Tarrant continued talking about how the Forest would absorb the component nutrients after the bodies had decomposed, but Damien wasn't really listening. He was too busy smiling and concentrating on the feeling of warmth that washed through him when Tarrant linked their hands together. Yes, he had betrayed his faith and the people who relied on him, but in the end it was all worth it. Damien pressed a last kiss on his lover's pale lips, prompting a smile of mingled amusement and tenderness, then together they melted back into the Forest's shadows.
Twenty-five years later
Narilka stood at the window, gazing out across the scene of destruction before her, wondering when it had all gone so wrong. On the horizon she could see a sooty red glow: Sheva was in flames, its houses torched by the servants of the Hunter, the price for their defiance of his decrees.
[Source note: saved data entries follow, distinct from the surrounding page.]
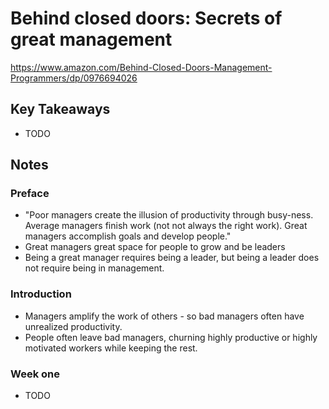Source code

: # Behind closed doors: Secrets of great management

<https://www.amazon.com/Behind-Closed-Doors-Management-Programmers/dp/0976694026>

## Key Takeaways

* TODO

## Notes

### Preface

* "Poor managers create the illusion of productivity through busy-ness. Average managers finish work (not not always the right work). Great managers accomplish goals and develop people."
* Great managers great space for people to grow and be leaders
* Being a great manager requires being a leader, but being a leader does not require being in management.

### Introduction

* Managers amplify the work of others - so bad managers often have unrealized productivity.
* People often leave bad managers, churning highly productive or highly motivated workers while keeping the rest.

### Week one

* TODO
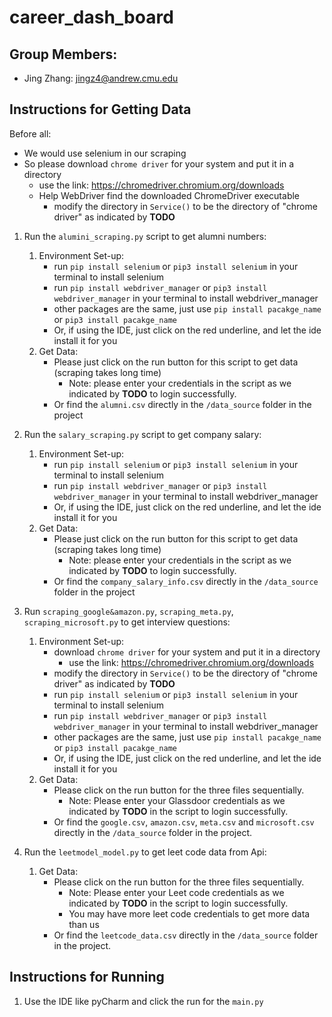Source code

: # career_dash_board

## Group Members:
- Jing Zhang: jingz4@andrew.cmu.edu

## Instructions for Getting Data
Before all: 
- We would use selenium in our scraping
- So please download `chrome driver` for your system and put it in a directory
  - use the link: https://chromedriver.chromium.org/downloads
  - Help WebDriver find the downloaded ChromeDriver executable
    - modify the directory in `Service()` to be the directory of "chrome driver" as indicated by **TODO**

1. Run the `alumini_scraping.py` script to get alumni numbers:
   1. Environment Set-up:
      - run `pip install selenium` or `pip3 install selenium` in your terminal to install selenium
      - run `pip install webdriver_manager` or `pip3 install webdriver_manager` in your terminal to install webdriver_manager
      - other packages are the same, just use `pip install pacakge_name` or `pip3 install pacakge_name`
      - Or, if using the IDE, just click on the red underline, and let the ide install it for you
   3. Get Data:
      - Please just click on the run button for this script to get data (scraping takes long time)
        - Note: please enter your credentials in the script as we indicated by **TODO** to login successfully.
      - Or find the `alumni.csv` directly in the `/data_source` folder in the project

2. Run the `salary_scraping.py` script to get company salary:
   1. Environment Set-up:
      - run `pip install selenium` or `pip3 install selenium` in your terminal to install selenium
      - run `pip install webdriver_manager` or `pip3 install webdriver_manager` in your terminal to install webdriver_manager
      - Or, if using the IDE, just click on the red underline, and let the ide install it for you
   2. Get Data:
      - Please just click on the run button for this script to get data (scraping takes long time)
        - Note: please enter your credentials in the script as we indicated by **TODO** to login successfully.
      - Or find the `company_salary_info.csv` directly in the `/data_source` folder in the project
 
3. Run `scraping_google&amazon.py`, `scraping_meta.py`, `scraping_microsoft.py` to get interview questions:
   1. Environment Set-up:
      - download `chrome driver` for your system and put it in a directory
        - use the link: https://chromedriver.chromium.org/downloads
      - modify the directory in `Service()` to be the directory of "chrome driver" as indicated by **TODO**
      - run `pip install selenium` or `pip3 install selenium` in your terminal to install selenium
      - run `pip install webdriver_manager` or `pip3 install webdriver_manager` in your terminal to install webdriver_manager
      - other packages are the same, just use `pip install pacakge_name` or `pip3 install pacakge_name`
      - Or, if using the IDE, just click on the red underline, and let the ide install it for you
   2. Get Data:
      - Please click on the run button for the three files sequentially.
        - Note: Please enter your Glassdoor credentials as we indicated by **TODO** in the script to login successfully.
      - Or find the `google.csv`, `amazon.csv`, `meta.csv` and `microsoft.csv` directly in the `/data_source` folder in the project. 

4. Run the `leetmodel_model.py` to get leet code data from Api:
   1. Get Data:
      - Please click on the run button for the three files sequentially.
        - Note: Please enter your Leet code credentials as we indicated by **TODO** in the script to login successfully.
        - You may have more leet code credentials to get more data than us
      - Or find the `leetcode_data.csv` directly in the `/data_source` folder in the project. 

## Instructions for Running 
1. Use the IDE like pyCharm and click the run for the `main.py`

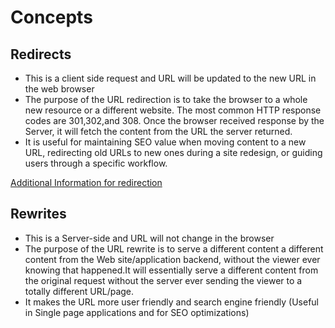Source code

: # Concepts

## Redirects

- This is a client side request and URL will be updated to the new URL in the web browser
- The purpose of the URL redirection is to take the browser to a whole new resource or a different website. The most common HTTP response codes are 301,302,and 308. Once the browser received response by the Server, it will fetch the content from the URL the server returned.
- It is useful for maintaining SEO value when moving content to a new URL, redirecting old URLs to new ones during a site redesign, or guiding users through a specific workflow.

[Additional Information for redirection](https://developer.mozilla.org/en-US/docs/Web/HTTP/Redirections)

## Rewrites

- This is a Server-side and URL will not change in the browser
- The purpose of the URL rewrite is to serve a different content a different content from the Web site/application backend, without the viewer ever knowing that happened.It will essentially serve a different content from the original request without the server ever sending the viewer to a totally different URL/page.
- It makes the URL more user friendly and search engine friendly (Useful in Single page applications and for SEO optimizations)

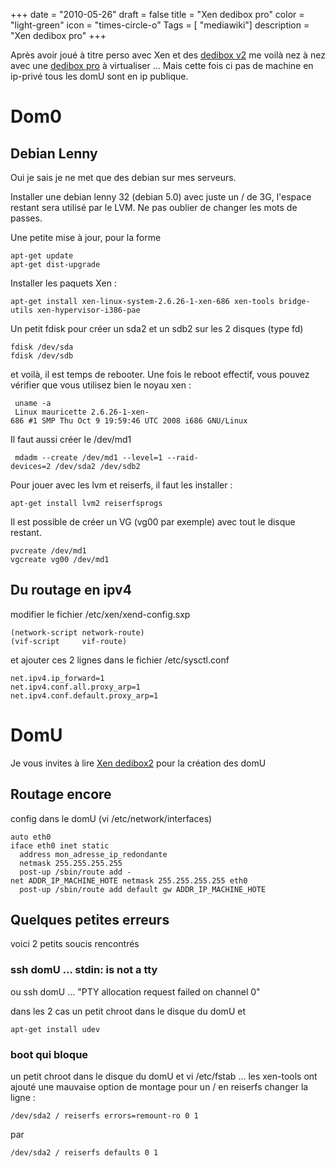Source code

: +++
date = "2010-05-26"
draft = false
title = "Xen dedibox pro"
color = "light-green"
icon = "times-circle-o"
Tags = [ "mediawiki"]
description = "Xen dedibox pro"
+++

Après avoir joué à titre perso avec Xen et des [dedibox
v2](/wiki/xen-dedibox-v3) me voilà nez à nez avec une [dedibox
pro](http://www.dedibox.fr/dedibox-pro/serveur_dedibox_pro.html) à
virtualiser ... Mais cette fois ci pas de machine en ip-privé tous les
domU sont en ip publique.

Dom0
====

Debian Lenny
------------

Oui je sais je ne met que des debian sur mes serveurs.

Installer une debian lenny 32 (debian 5.0) avec juste un / de 3G,
l'espace restant sera utilisé par le LVM. Ne pas oublier de changer les
mots de passes.

Une petite mise à jour, pour la forme

    apt-get update
    apt-get dist-upgrade

Installer les paquets Xen :

    apt-get install xen-linux-system-2.6.26-1-xen-686 xen-tools bridge-utils xen-hypervisor-i386-pae

Un petit fdisk pour créer un sda2 et un sdb2 sur les 2 disques (type fd)

    fdisk /dev/sda
    fdisk /dev/sdb

et voilà, il est temps de rebooter. Une fois le reboot effectif, vous
pouvez vérifier que vous utilisez bien le noyau xen :

     uname -a 
     Linux mauricette 2.6.26-1-xen-686 #1 SMP Thu Oct 9 19:59:46 UTC 2008 i686 GNU/Linux

Il faut aussi créer le /dev/md1

     mdadm --create /dev/md1 --level=1 --raid-devices=2 /dev/sda2 /dev/sdb2

Pour jouer avec les lvm et reiserfs, il faut les installer :

    apt-get install lvm2 reiserfsprogs

Il est possible de créer un VG (vg00 par exemple) avec tout le disque
restant.

    pvcreate /dev/md1
    vgcreate vg00 /dev/md1

Du routage en ipv4
------------------

modifier le fichier /etc/xen/xend-config.sxp

    (network-script network-route)
    (vif-script     vif-route)

et ajouter ces 2 lignes dans le fichier /etc/sysctl.conf

    net.ipv4.ip_forward=1
    net.ipv4.conf.all.proxy_arp=1
    net.ipv4.conf.default.proxy_arp=1

DomU
====

Je vous invites à lire [Xen dedibox2](/wiki/xen-dedibox-v3) pour la
création des domU

Routage encore
--------------

config dans le domU (vi /etc/network/interfaces)

    auto eth0
    iface eth0 inet static 
      address mon_adresse_ip_redondante
      netmask 255.255.255.255
      post-up /sbin/route add -net ADDR_IP_MACHINE_HOTE netmask 255.255.255.255 eth0
      post-up /sbin/route add default gw ADDR_IP_MACHINE_HOTE

Quelques petites erreurs
------------------------

voici 2 petits soucis rencontrés

### ssh domU ... stdin: is not a tty

ou ssh domU ... "PTY allocation request failed on channel 0"

dans les 2 cas un petit chroot dans le disque du domU et

    apt-get install udev

### boot qui bloque

un petit chroot dans le disque du domU et vi /etc/fstab ... les
xen-tools ont ajouté une mauvaise option de montage pour un / en
reiserfs changer la ligne :

    /dev/sda2 / reiserfs errors=remount-ro 0 1

par

    /dev/sda2 / reiserfs defaults 0 1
A crusading party of those who had lost their female relatives had assembled and set out to kill the Hunter: in retaliation, Sheva was now being razed to the ground, the rubble set ablaze as a beacon of warning to any others who entertained ideas of defiance.
Narilka sighed. The terrible grief she had once felt was numbed now, leaving her hollow and empty. Andrys had died just seven days ago, finally succumbing to the hereditary heart condition he had battled for so long - the same heart condition that had plagued the Neocount of Merentha. Though their time together had been short, it had been wonderful, no matter how dark the shadows that lay over the land. That was the one reason that, no matter what the atrocities committed, Narilka could never bring herself to hate the Hunter: he had spared her and given her Andrys, and for that, she would always be thankful.
Now, though, her beloved husband was gone. The world held nothing for her anymore: she could only gaze at the ashes of all she had once believed in and wonder what had happened. It seemed so very long ago that the biggest threat had been the lowly faeborn demons that stalked the night: how naive they had all been, to think that they were suffering then! No one had seen the truth: they thought the Hunter was a mere bogeyman, a whispered lie in the night. No one knew how much he had been holding back, how easily he could strip away all that they held dear. They knew now - they knew, too, of the man who ruled at his side. Betrayer, they called him - the Faithless One. Only Narilka knew how it all began, knew that once upon a time that man, Damien Kilcannon Vryce, had possessed the greatest faith of them all.
She didn't blame him anymore, though. She knew now what drew him down into the darkness, what seduced him away from the light. She felt that call herself, as she set the knifeblade against the soft skin of her wrist. Love. Not the pure, clean love that the Terran fairytales told of: the love that rose from the darker longings, love twisted and contorted by the warping fae of Erna. A love that killed, a love that consumed. A love that turned the fae red with the reek of blood.
The knife fell soundlessly to the carpet, followed shortly thereafter by the lifeless form of Narilka Tarrant, the last mortal ever to bear that family name.
"They that love beyond the world cannot be separated by it. Death cannot kill what never dies." - William Penn.